TASK
Find the lines holding the string "begin" in the data, then copy all of them.

___ GIVEN DATA

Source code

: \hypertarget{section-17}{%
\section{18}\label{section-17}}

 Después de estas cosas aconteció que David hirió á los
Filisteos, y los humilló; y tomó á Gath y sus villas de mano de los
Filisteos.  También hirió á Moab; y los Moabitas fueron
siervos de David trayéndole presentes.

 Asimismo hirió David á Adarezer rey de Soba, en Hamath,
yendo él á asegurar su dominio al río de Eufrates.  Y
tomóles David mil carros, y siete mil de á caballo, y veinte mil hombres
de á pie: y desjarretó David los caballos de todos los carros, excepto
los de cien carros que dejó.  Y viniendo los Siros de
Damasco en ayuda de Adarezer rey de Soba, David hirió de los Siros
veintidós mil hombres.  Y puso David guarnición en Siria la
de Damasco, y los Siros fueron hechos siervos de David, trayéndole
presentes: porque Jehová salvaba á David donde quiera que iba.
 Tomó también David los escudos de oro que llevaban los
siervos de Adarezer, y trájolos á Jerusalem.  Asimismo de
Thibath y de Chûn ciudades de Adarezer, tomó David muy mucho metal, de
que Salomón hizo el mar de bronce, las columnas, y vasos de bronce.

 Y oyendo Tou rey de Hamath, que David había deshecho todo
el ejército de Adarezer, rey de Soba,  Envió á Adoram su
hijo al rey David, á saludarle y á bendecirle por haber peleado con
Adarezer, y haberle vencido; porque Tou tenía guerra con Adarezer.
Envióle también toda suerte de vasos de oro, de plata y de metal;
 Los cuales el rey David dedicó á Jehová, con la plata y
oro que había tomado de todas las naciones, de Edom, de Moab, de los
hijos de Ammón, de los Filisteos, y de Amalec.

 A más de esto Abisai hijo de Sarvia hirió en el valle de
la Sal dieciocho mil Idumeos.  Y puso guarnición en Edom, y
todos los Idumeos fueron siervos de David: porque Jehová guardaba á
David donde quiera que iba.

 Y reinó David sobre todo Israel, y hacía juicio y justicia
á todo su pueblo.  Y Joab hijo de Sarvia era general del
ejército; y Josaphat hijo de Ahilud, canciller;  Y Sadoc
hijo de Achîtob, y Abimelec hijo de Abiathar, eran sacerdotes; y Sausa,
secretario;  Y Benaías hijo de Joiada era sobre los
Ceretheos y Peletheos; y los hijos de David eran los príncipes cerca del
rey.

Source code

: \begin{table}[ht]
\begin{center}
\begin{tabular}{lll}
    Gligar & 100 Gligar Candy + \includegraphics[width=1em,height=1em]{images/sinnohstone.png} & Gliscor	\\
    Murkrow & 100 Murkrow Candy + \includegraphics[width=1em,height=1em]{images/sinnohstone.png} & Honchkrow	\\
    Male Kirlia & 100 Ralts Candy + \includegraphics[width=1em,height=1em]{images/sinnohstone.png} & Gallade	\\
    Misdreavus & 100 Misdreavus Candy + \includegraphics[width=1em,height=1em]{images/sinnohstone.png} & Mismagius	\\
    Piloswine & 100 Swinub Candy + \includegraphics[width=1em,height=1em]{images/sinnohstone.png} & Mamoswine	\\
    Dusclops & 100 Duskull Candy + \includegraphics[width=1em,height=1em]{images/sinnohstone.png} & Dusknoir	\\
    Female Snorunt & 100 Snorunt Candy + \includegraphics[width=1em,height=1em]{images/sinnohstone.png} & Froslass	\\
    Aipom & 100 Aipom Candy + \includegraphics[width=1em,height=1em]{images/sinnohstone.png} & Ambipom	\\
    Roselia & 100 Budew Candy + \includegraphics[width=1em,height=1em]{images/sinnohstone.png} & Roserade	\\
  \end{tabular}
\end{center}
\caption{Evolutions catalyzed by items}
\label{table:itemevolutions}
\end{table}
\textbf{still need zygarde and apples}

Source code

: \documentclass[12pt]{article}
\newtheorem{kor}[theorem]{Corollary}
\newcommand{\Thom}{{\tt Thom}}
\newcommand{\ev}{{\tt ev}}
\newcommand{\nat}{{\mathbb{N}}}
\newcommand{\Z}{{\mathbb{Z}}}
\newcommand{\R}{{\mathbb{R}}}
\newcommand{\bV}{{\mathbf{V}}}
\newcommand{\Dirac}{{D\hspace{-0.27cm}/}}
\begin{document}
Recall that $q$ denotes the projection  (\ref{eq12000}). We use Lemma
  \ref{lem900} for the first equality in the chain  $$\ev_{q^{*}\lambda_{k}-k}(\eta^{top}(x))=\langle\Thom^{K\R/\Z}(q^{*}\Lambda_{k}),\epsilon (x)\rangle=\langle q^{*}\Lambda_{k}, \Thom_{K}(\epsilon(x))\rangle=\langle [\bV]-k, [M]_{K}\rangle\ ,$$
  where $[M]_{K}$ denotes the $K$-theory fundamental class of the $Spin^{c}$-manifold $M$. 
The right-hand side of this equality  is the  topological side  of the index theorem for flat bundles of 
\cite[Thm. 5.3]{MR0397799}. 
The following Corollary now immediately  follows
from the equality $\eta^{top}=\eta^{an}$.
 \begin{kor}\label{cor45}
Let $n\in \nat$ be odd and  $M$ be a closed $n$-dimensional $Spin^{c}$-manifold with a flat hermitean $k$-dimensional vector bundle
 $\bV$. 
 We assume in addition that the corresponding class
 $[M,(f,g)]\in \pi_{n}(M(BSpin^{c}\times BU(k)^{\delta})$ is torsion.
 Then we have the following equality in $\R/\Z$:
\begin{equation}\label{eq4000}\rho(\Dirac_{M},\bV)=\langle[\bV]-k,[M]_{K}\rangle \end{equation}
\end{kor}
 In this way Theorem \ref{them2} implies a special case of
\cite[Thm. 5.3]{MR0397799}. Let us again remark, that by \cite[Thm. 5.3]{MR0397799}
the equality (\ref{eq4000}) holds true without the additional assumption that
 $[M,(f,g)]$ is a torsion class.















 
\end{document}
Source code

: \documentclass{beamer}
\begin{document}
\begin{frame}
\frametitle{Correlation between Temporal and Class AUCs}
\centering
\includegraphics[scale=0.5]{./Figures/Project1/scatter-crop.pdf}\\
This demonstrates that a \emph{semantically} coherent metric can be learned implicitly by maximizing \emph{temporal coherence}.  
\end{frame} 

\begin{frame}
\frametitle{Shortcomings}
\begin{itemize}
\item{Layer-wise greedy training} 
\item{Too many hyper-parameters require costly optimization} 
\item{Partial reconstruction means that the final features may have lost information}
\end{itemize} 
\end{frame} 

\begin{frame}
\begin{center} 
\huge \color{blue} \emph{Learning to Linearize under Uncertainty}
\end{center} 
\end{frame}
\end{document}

______

ANSWER TO THIS EXERCISE
: \begin{table}[ht]
\begin{center}
\begin{tabular}{lll}
\begin{document}
 \begin{kor}\label{cor45}
\begin{equation}\label{eq4000}\rho(\Dirac_{M},\bV)=\langle[\bV]-k,[M]_{K}\rangle \end{equation}
\begin{document}
\begin{frame}
\begin{frame}
\begin{itemize}
\begin{frame}
\begin{center} 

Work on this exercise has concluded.